TASK TO COMPLETE: Up to and including the line with "This is a simple", restate the records below word for word, beginning with their first line.

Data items

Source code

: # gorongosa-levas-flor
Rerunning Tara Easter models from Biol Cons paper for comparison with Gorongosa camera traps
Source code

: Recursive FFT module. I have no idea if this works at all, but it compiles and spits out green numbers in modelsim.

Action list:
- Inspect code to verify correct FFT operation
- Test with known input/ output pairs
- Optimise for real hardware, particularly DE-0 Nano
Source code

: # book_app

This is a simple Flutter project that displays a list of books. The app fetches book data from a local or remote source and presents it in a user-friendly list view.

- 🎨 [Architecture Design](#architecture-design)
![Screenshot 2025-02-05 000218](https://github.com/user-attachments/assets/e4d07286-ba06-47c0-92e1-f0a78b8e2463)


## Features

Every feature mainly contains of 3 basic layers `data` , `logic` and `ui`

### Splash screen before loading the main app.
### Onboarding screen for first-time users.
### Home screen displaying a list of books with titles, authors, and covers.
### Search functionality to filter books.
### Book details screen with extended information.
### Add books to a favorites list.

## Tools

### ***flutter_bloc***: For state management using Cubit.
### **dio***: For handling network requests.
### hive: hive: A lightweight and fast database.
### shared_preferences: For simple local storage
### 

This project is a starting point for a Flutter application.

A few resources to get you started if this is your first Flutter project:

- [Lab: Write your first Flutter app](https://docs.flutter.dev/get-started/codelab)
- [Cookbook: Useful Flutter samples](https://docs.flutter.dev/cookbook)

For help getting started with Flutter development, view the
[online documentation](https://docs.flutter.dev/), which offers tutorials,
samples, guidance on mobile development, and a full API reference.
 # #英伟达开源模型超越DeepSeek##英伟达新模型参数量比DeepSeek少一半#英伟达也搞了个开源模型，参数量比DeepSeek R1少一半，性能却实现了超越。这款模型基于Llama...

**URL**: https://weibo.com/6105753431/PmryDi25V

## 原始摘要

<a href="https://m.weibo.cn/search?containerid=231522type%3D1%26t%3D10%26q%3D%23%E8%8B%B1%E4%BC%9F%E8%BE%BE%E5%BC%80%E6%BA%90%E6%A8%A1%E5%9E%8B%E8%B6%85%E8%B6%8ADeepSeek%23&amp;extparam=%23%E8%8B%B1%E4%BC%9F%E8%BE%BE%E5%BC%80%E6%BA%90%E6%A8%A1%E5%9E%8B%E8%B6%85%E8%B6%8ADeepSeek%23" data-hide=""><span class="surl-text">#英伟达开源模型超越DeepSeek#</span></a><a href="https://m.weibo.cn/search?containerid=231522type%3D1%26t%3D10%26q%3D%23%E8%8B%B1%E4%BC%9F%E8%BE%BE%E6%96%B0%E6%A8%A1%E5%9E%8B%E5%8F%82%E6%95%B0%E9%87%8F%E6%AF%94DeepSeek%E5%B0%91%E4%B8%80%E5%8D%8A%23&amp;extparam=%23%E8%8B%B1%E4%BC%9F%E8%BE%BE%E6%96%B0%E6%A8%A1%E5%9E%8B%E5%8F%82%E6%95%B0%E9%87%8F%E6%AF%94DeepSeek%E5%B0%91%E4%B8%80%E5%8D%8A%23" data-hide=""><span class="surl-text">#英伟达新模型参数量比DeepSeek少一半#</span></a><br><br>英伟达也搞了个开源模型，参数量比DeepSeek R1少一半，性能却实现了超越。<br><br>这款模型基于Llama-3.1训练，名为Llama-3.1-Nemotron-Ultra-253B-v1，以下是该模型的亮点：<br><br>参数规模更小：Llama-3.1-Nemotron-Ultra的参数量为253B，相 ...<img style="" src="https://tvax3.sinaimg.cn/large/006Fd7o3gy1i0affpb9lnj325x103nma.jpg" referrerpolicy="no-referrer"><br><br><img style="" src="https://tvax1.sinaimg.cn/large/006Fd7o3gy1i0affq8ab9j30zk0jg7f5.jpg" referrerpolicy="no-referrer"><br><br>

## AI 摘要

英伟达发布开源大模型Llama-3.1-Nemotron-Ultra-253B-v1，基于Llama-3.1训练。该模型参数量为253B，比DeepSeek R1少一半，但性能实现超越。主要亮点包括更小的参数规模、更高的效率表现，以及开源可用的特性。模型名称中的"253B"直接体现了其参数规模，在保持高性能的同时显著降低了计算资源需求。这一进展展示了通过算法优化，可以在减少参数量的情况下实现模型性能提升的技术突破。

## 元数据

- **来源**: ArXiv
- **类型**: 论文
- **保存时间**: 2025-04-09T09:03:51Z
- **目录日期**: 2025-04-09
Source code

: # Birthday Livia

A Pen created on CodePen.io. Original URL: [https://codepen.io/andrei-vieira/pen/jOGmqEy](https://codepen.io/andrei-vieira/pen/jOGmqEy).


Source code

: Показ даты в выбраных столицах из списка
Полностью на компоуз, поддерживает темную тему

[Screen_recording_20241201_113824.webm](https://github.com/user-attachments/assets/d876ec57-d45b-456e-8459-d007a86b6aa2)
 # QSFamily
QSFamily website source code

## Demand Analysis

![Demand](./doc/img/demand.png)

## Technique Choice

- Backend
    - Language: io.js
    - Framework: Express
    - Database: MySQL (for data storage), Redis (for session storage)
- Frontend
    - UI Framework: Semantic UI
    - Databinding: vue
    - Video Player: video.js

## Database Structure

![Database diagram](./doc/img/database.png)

PROBLEM SOLUTION:
Source code

: # gorongosa-levas-flor
Rerunning Tara Easter models from Biol Cons paper for comparison with Gorongosa camera traps
Source code

: Recursive FFT module. I have no idea if this works at all, but it compiles and spits out green numbers in modelsim.

Action list:
- Inspect code to verify correct FFT operation
- Test with known input/ output pairs
- Optimise for real hardware, particularly DE-0 Nano
Source code

: # book_app

This is a simple Flutter project that displays a list of books. The app fetches book data from a local or remote source and presents it in a user-friendly list view.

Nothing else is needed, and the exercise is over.